** TASK TO CARRY OUT **
Transcribe only part of the material below: the lines from the one containing "layout: cache" through the one containing "categories: [package, develop-2024-08-04]", inclusive, exactly as written.

Start of Block

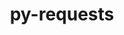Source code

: ---
title: "py-requests"
layout: cache
categories: [package, develop-2024-08-04]
meta: {"versions": ["2.32.2"], "compilers": ["apple-clang@=15.0.0", "cce@=15.0.1", "gcc@=11.1.0", "gcc@=11.4.0", "gcc@=7.3.1", "gcc@=9.4.0", "oneapi@=2024.2.0"], "oss": ["amzn2", "rhel8", "ubuntu20.04", "ubuntu22.04", "ventura"], "platforms": ["darwin", "linux"], "targets": ["aarch64", "neoverse_n1", "neoverse_v1", "neoverse_v2", "ppc64le", "x86_64_v3", "zen4"], "stacks": ["aws-isc", "aws-isc-aarch64", "data-vis-sdk", "e4s-cray-rhel", "e4s-neoverse-v2", "e4s-neoverse_v1", "e4s-oneapi", "e4s-power", "ml-darwin-aarch64-mps", "ml-linux-x86_64-cpu", "ml-linux-x86_64-cuda", "ml-linux-x86_64-rocm", "root"], "num_specs": 26, "num_specs_by_stack": {"root": 26, "ml-darwin-aarch64-mps": 3, "aws-isc-aarch64": 2, "aws-isc": 1, "e4s-cray-rhel": 1, "e4s-power": 2, "data-vis-sdk": 2, "e4s-neoverse_v1": 3, "e4s-neoverse-v2": 2, "ml-linux-x86_64-cuda": 4, "ml-linux-x86_64-rocm": 3, "ml-linux-x86_64-cpu": 4, "e4s-oneapi": 2}}
spec_details: [{"hash": "a4zfibdxown3fnv7hqixbzpnqlvg5qzi", "compiler": "apple-clang@=15.0.0", "versions": ["2.32.2"], "os": "ventura", "platform": "darwin", "target": "aarch64", "variants": ["build_system=python_pip", "~socks"], "stacks": ["root", "ml-darwin-aarch64-mps"], "size": "-", "tarball": "https://binaries.spack.io/develop-2024-08-04/build_cache/darwin-ventura-aarch64/apple-clang-15.0.0/py-requests-2.32.2/darwin-ventura-aarch64-apple-clang-15.0.0-py-requests-2.32.2-a4zfibdxown3fnv7hqixbzpnqlvg5qzi.spack"}, {"hash": "xcjg7tcuow7weaj3gkikorr2t26ggi53", "compiler": "apple-clang@=15.0.0", "versions": ["2.32.2"], "os": "ventura", "platform": "darwin", "target": "aarch64", "variants": ["build_system=python_pip", "~socks"], "stacks": ["root", "ml-darwin-aarch64-mps"], "size": "-", "tarball": "https://binaries.spack.io/develop-2024-08-04/build_cache/darwin-ventura-aarch64/apple-clang-15.0.0/py-requests-2.32.2/darwin-ventura-aarch64-apple-clang-15.0.0-py-requests-2.32.2-xcjg7tcuow7weaj3gkikorr2t26ggi53.spack"}, {"hash": "siydr74xu6lf265xaony57zwglj4mgit", "compiler": "apple-clang@=15.0.0", "versions": ["2.32.2"], "os": "ventura", "platform": "darwin", "target": "aarch64", "variants": ["build_system=python_pip", "~socks"], "stacks": ["root", "ml-darwin-aarch64-mps"], "size": "-", "tarball": "https://binaries.spack.io/develop-2024-08-04/build_cache/darwin-ventura-aarch64/apple-clang-15.0.0/py-requests-2.32.2/darwin-ventura-aarch64-apple-clang-15.0.0-py-requests-2.32.2-siydr74xu6lf265xaony57zwglj4mgit.spack"}, {"hash": "3rwutxba3zlevgqnga2qk4abvb67uink", "compiler": "gcc@=7.3.1", "versions": ["2.32.2"], "os": "amzn2", "platform": "linux", "target": "aarch64", "variants": ["build_system=python_pip", "~socks"], "stacks": ["aws-isc-aarch64", "root"], "size": "-", "tarball": "https://binaries.spack.io/develop-2024-08-04/build_cache/linux-amzn2-aarch64/gcc-7.3.1/py-requests-2.32.2/linux-amzn2-aarch64-gcc-7.3.1-py-requests-2.32.2-3rwutxba3zlevgqnga2qk4abvb67uink.spack"}, {"hash": "qepbvlksdqz26kgs3uip6adu2rwovpvb", "compiler": "gcc@=7.3.1", "versions": ["2.32.2"], "os": "amzn2", "platform": "linux", "target": "neoverse_n1", "variants": ["build_system=python_pip", "~socks"], "stacks": ["aws-isc-aarch64", "root"], "size": "-", "tarball": "https://binaries.spack.io/develop-2024-08-04/build_cache/linux-amzn2-neoverse_n1/gcc-7.3.1/py-requests-2.32.2/linux-amzn2-neoverse_n1-gcc-7.3.1-py-requests-2.32.2-qepbvlksdqz26kgs3uip6adu2rwovpvb.spack"}, {"hash": "ixxk4lkgusijbi7jlih2a7d5hffn6ota", "compiler": "gcc@=7.3.1", "versions": ["2.32.2"], "os": "amzn2", "platform": "linux", "target": "x86_64_v3", "variants": ["build_system=python_pip", "~socks"], "stacks": ["aws-isc", "root"], "size": "-", "tarball": "https://binaries.spack.io/develop-2024-08-04/build_cache/linux-amzn2-x86_64_v3/gcc-7.3.1/py-requests-2.32.2/linux-amzn2-x86_64_v3-gcc-7.3.1-py-requests-2.32.2-ixxk4lkgusijbi7jlih2a7d5hffn6ota.spack"}, {"hash": "xh3wc7gnqskea2o3dkrhpet4ofjqigia", "compiler": "cce@=15.0.1", "versions": ["2.32.2"], "os": "rhel8", "platform": "linux", "target": "zen4", "variants": ["build_system=python_pip", "~socks"], "stacks": ["root", "e4s-cray-rhel"], "size": "-", "tarball": "https://binaries.spack.io/develop-2024-08-04/build_cache/linux-rhel8-zen4/cce-15.0.1/py-requests-2.32.2/linux-rhel8-zen4-cce-15.0.1-py-requests-2.32.2-xh3wc7gnqskea2o3dkrhpet4ofjqigia.spack"}, {"hash": "xpmgtna3egjxkgglfldsfceh3p6bbc5w", "compiler": "gcc@=9.4.0", "versions": ["2.32.2"], "os": "ubuntu20.04", "platform": "linux", "target": "ppc64le", "variants": ["build_system=python_pip", "~socks"], "stacks": ["e4s-power", "root"], "size": "-", "tarball": "https://binaries.spack.io/develop-2024-08-04/build_cache/linux-ubuntu20.04-ppc64le/gcc-9.4.0/py-requests-2.32.2/linux-ubuntu20.04-ppc64le-gcc-9.4.0-py-requests-2.32.2-xpmgtna3egjxkgglfldsfceh3p6bbc5w.spack"}, {"hash": "6kuiqzzsuiyacmcfhpagj7cq2laipugj", "compiler": "gcc@=9.4.0", "versions": ["2.32.2"], "os": "ubuntu20.04", "platform": "linux", "target": "ppc64le", "variants": ["build_system=python_pip", "~socks"], "stacks": ["e4s-power", "root"], "size": "-", "tarball": "https://binaries.spack.io/develop-2024-08-04/build_cache/linux-ubuntu20.04-ppc64le/gcc-9.4.0/py-requests-2.32.2/linux-ubuntu20.04-ppc64le-gcc-9.4.0-py-requests-2.32.2-6kuiqzzsuiyacmcfhpagj7cq2laipugj.spack"}, {"hash": "3jhimijrqd7joqrcjmx2efavzqryyb7g", "compiler": "gcc@=11.1.0", "versions": ["2.32.2"], "os": "ubuntu20.04", "platform": "linux", "target": "x86_64_v3", "variants": ["build_system=python_pip", "~socks"], "stacks": ["data-vis-sdk", "root"], "size": "-", "tarball": "https://binaries.spack.io/develop-2024-08-04/build_cache/linux-ubuntu20.04-x86_64_v3/gcc-11.1.0/py-requests-2.32.2/linux-ubuntu20.04-x86_64_v3-gcc-11.1.0-py-requests-2.32.2-3jhimijrqd7joqrcjmx2efavzqryyb7g.spack"}, {"hash": "y3yksap5ktq6bohps7m6cokbqpqofjfp", "compiler": "gcc@=11.1.0", "versions": ["2.32.2"], "os": "ubuntu20.04", "platform": "linux", "target": "x86_64_v3", "variants": ["build_system=python_pip", "~socks"], "stacks": ["data-vis-sdk", "root"], "size": "-", "tarball": "https://binaries.spack.io/develop-2024-08-04/build_cache/linux-ubuntu20.04-x86_64_v3/gcc-11.1.0/py-requests-2.32.2/linux-ubuntu20.04-x86_64_v3-gcc-11.1.0-py-requests-2.32.2-y3yksap5ktq6bohps7m6cokbqpqofjfp.spack"}, {"hash": "il6qccuudukx7iju5dv3aj3xkgd27zif", "compiler": "gcc@=11.4.0", "versions": ["2.32.2"], "os": "ubuntu22.04", "platform": "linux", "target": "neoverse_v1", "variants": ["build_system=python_pip", "~socks"], "stacks": ["e4s-neoverse_v1", "root"], "size": "-", "tarball": "https://binaries.spack.io/develop-2024-08-04/build_cache/linux-ubuntu22.04-neoverse_v1/gcc-11.4.0/py-requests-2.32.2/linux-ubuntu22.04-neoverse_v1-gcc-11.4.0-py-requests-2.32.2-il6qccuudukx7iju5dv3aj3xkgd27zif.spack"}, {"hash": "6z5l2ndefyta5z4en3fitll62cojh63d", "compiler": "gcc@=11.4.0", "versions": ["2.32.2"], "os": "ubuntu22.04", "platform": "linux", "target": "neoverse_v1", "variants": ["build_system=python_pip", "~socks"], "stacks": ["e4s-neoverse_v1", "root"], "size": "-", "tarball": "https://binaries.spack.io/develop-2024-08-04/build_cache/linux-ubuntu22.04-neoverse_v1/gcc-11.4.0/py-requests-2.32.2/linux-ubuntu22.04-neoverse_v1-gcc-11.4.0-py-requests-2.32.2-6z5l2ndefyta5z4en3fitll62cojh63d.spack"}, {"hash": "h6z42zzxpov5c5kdm6atc5p6uvlbbmhq", "compiler": "gcc@=11.4.0", "versions": ["2.32.2"], "os": "ubuntu22.04", "platform": "linux", "target": "neoverse_v1", "variants": ["build_system=python_pip", "~socks"], "stacks": ["e4s-neoverse_v1", "root"], "size": "-", "tarball": "https://binaries.spack.io/develop-2024-08-04/build_cache/linux-ubuntu22.04-neoverse_v1/gcc-11.4.0/py-requests-2.32.2/linux-ubuntu22.04-neoverse_v1-gcc-11.4.0-py-requests-2.32.2-h6z42zzxpov5c5kdm6atc5p6uvlbbmhq.spack"}, {"hash": "r5qfzld3y67zfy5yx5qrksorjho5vva7", "compiler": "gcc@=11.4.0", "versions": ["2.32.2"], "os": "ubuntu22.04", "platform": "linux", "target": "neoverse_v2", "variants": ["build_system=python_pip", "~socks"], "stacks": ["root", "e4s-neoverse-v2"], "size": "-", "tarball": "https://binaries.spack.io/develop-2024-08-04/build_cache/linux-ubuntu22.04-neoverse_v2/gcc-11.4.0/py-requests-2.32.2/linux-ubuntu22.04-neoverse_v2-gcc-11.4.0-py-requests-2.32.2-r5qfzld3y67zfy5yx5qrksorjho5vva7.spack"}, {"hash": "v7n7zg3nqdhuw24mrx45rx44tgnwpsu4", "compiler": "gcc@=11.4.0", "versions": ["2.32.2"], "os": "ubuntu22.04", "platform": "linux", "target": "neoverse_v2", "variants": ["build_system=python_pip", "~socks"], "stacks": ["root", "e4s-neoverse-v2"], "size": "-", "tarball": "https://binaries.spack.io/develop-2024-08-04/build_cache/linux-ubuntu22.04-neoverse_v2/gcc-11.4.0/py-requests-2.32.2/linux-ubuntu22.04-neoverse_v2-gcc-11.4.0-py-requests-2.32.2-v7n7zg3nqdhuw24mrx45rx44tgnwpsu4.spack"}, {"hash": "qe4o4br6crmcpag2obiiwot3bbfbvcly", "compiler": "gcc@=11.4.0", "versions": ["2.32.2"], "os": "ubuntu22.04", "platform": "linux", "target": "x86_64_v3", "variants": ["build_system=python_pip", "~socks"], "stacks": ["root"], "size": "-", "tarball": "https://binaries.spack.io/develop-2024-08-04/build_cache/linux-ubuntu22.04-x86_64_v3/gcc-11.4.0/py-requests-2.32.2/linux-ubuntu22.04-x86_64_v3-gcc-11.4.0-py-requests-2.32.2-qe4o4br6crmcpag2obiiwot3bbfbvcly.spack"}, {"hash": "vmwxim7xpsyfq7r5hmyqebkdal64hh46", "compiler": "gcc@=11.4.0", "versions": ["2.32.2"], "os": "ubuntu22.04", "platform": "linux", "target": "x86_64_v3", "variants": ["build_system=python_pip", "~socks"], "stacks": ["root"], "size": "-", "tarball": "https://binaries.spack.io/develop-2024-08-04/build_cache/linux-ubuntu22.04-x86_64_v3/gcc-11.4.0/py-requests-2.32.2/linux-ubuntu22.04-x86_64_v3-gcc-11.4.0-py-requests-2.32.2-vmwxim7xpsyfq7r5hmyqebkdal64hh46.spack"}, {"hash": "4klozjqtoulxbeevgvhwtbbhxfpsekmh", "compiler": "gcc@=11.4.0", "versions": ["2.32.2"], "os": "ubuntu22.04", "platform": "linux", "target": "x86_64_v3", "variants": ["build_system=python_pip", "~socks"], "stacks": ["root"], "size": "-", "tarball": "https://binaries.spack.io/develop-2024-08-04/build_cache/linux-ubuntu22.04-x86_64_v3/gcc-11.4.0/py-requests-2.32.2/linux-ubuntu22.04-x86_64_v3-gcc-11.4.0-py-requests-2.32.2-4klozjqtoulxbeevgvhwtbbhxfpsekmh.spack"}, {"hash": "v5chyv3kkfl76zpnx2grgwxsyakhpa26", "compiler": "gcc@=11.4.0", "versions": ["2.32.2"], "os": "ubuntu22.04", "platform": "linux", "target": "x86_64_v3", "variants": ["build_system=python_pip", "~socks"], "stacks": ["ml-linux-x86_64-cuda", "ml-linux-x86_64-rocm", "root", "ml-linux-x86_64-cpu"], "size": "-", "tarball": "https://binaries.spack.io/develop-2024-08-04/build_cache/linux-ubuntu22.04-x86_64_v3/gcc-11.4.0/py-requests-2.32.2/linux-ubuntu22.04-x86_64_v3-gcc-11.4.0-py-requests-2.32.2-v5chyv3kkfl76zpnx2grgwxsyakhpa26.spack"}, {"hash": "vtcr6w2sw2gqpbm5dkuzqtjke6azkkbu", "compiler": "gcc@=11.4.0", "versions": ["2.32.2"], "os": "ubuntu22.04", "platform": "linux", "target": "x86_64_v3", "variants": ["build_system=python_pip", "~socks"], "stacks": ["ml-linux-x86_64-cuda", "root", "ml-linux-x86_64-cpu"], "size": "-", "tarball": "https://binaries.spack.io/develop-2024-08-04/build_cache/linux-ubuntu22.04-x86_64_v3/gcc-11.4.0/py-requests-2.32.2/linux-ubuntu22.04-x86_64_v3-gcc-11.4.0-py-requests-2.32.2-vtcr6w2sw2gqpbm5dkuzqtjke6azkkbu.spack"}, {"hash": "jacqulmr665oyl6r2fm5jsmj4kysg6nl", "compiler": "gcc@=11.4.0", "versions": ["2.32.2"], "os": "ubuntu22.04", "platform": "linux", "target": "x86_64_v3", "variants": ["build_system=python_pip", "~socks"], "stacks": ["ml-linux-x86_64-cuda", "ml-linux-x86_64-rocm", "root", "ml-linux-x86_64-cpu"], "size": "-", "tarball": "https://binaries.spack.io/develop-2024-08-04/build_cache/linux-ubuntu22.04-x86_64_v3/gcc-11.4.0/py-requests-2.32.2/linux-ubuntu22.04-x86_64_v3-gcc-11.4.0-py-requests-2.32.2-jacqulmr665oyl6r2fm5jsmj4kysg6nl.spack"}, {"hash": "zvegpeddsmcmisjj3dymtsbfnx2psu64", "compiler": "gcc@=11.4.0", "versions": ["2.32.2"], "os": "ubuntu22.04", "platform": "linux", "target": "x86_64_v3", "variants": ["build_system=python_pip", "~socks"], "stacks": ["ml-linux-x86_64-cuda", "ml-linux-x86_64-rocm", "root", "ml-linux-x86_64-cpu"], "size": "-", "tarball": "https://binaries.spack.io/develop-2024-08-04/build_cache/linux-ubuntu22.04-x86_64_v3/gcc-11.4.0/py-requests-2.32.2/linux-ubuntu22.04-x86_64_v3-gcc-11.4.0-py-requests-2.32.2-zvegpeddsmcmisjj3dymtsbfnx2psu64.spack"}, {"hash": "iwqj3sq5kayxp3v3pm6tpgnhlhvptyyl", "compiler": "gcc@=11.4.0", "versions": ["2.32.2"], "os": "ubuntu22.04", "platform": "linux", "target": "x86_64_v3", "variants": ["build_system=python_pip", "~socks"], "stacks": ["root"], "size": "-", "tarball": "https://binaries.spack.io/develop-2024-08-04/build_cache/linux-ubuntu22.04-x86_64_v3/gcc-11.4.0/py-requests-2.32.2/linux-ubuntu22.04-x86_64_v3-gcc-11.4.0-py-requests-2.32.2-iwqj3sq5kayxp3v3pm6tpgnhlhvptyyl.spack"}, {"hash": "svzncapezo7o4gpd2s2enrp2sf5ctheo", "compiler": "oneapi@=2024.2.0", "versions": ["2.32.2"], "os": "ubuntu22.04", "platform": "linux", "target": "x86_64_v3", "variants": ["build_system=python_pip", "~socks"], "stacks": ["e4s-oneapi", "root"], "size": "-", "tarball": "https://binaries.spack.io/develop-2024-08-04/build_cache/linux-ubuntu22.04-x86_64_v3/oneapi-2024.2.0/py-requests-2.32.2/linux-ubuntu22.04-x86_64_v3-oneapi-2024.2.0-py-requests-2.32.2-svzncapezo7o4gpd2s2enrp2sf5ctheo.spack"}, {"hash": "fxeqoiy4fprsea5gtbrt7m5z3eg3yaz2", "compiler": "oneapi@=2024.2.0", "versions": ["2.32.2"], "os": "ubuntu22.04", "platform": "linux", "target": "x86_64_v3", "variants": ["build_system=python_pip", "~socks"], "stacks": ["e4s-oneapi", "root"], "size": "-", "tarball": "https://binaries.spack.io/develop-2024-08-04/build_cache/linux-ubuntu22.04-x86_64_v3/oneapi-2024.2.0/py-requests-2.32.2/linux-ubuntu22.04-x86_64_v3-oneapi-2024.2.0-py-requests-2.32.2-fxeqoiy4fprsea5gtbrt7m5z3eg3yaz2.spack"}]
---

End of Block

** REPLY **
layout: cache
categories: [package, develop-2024-08-04]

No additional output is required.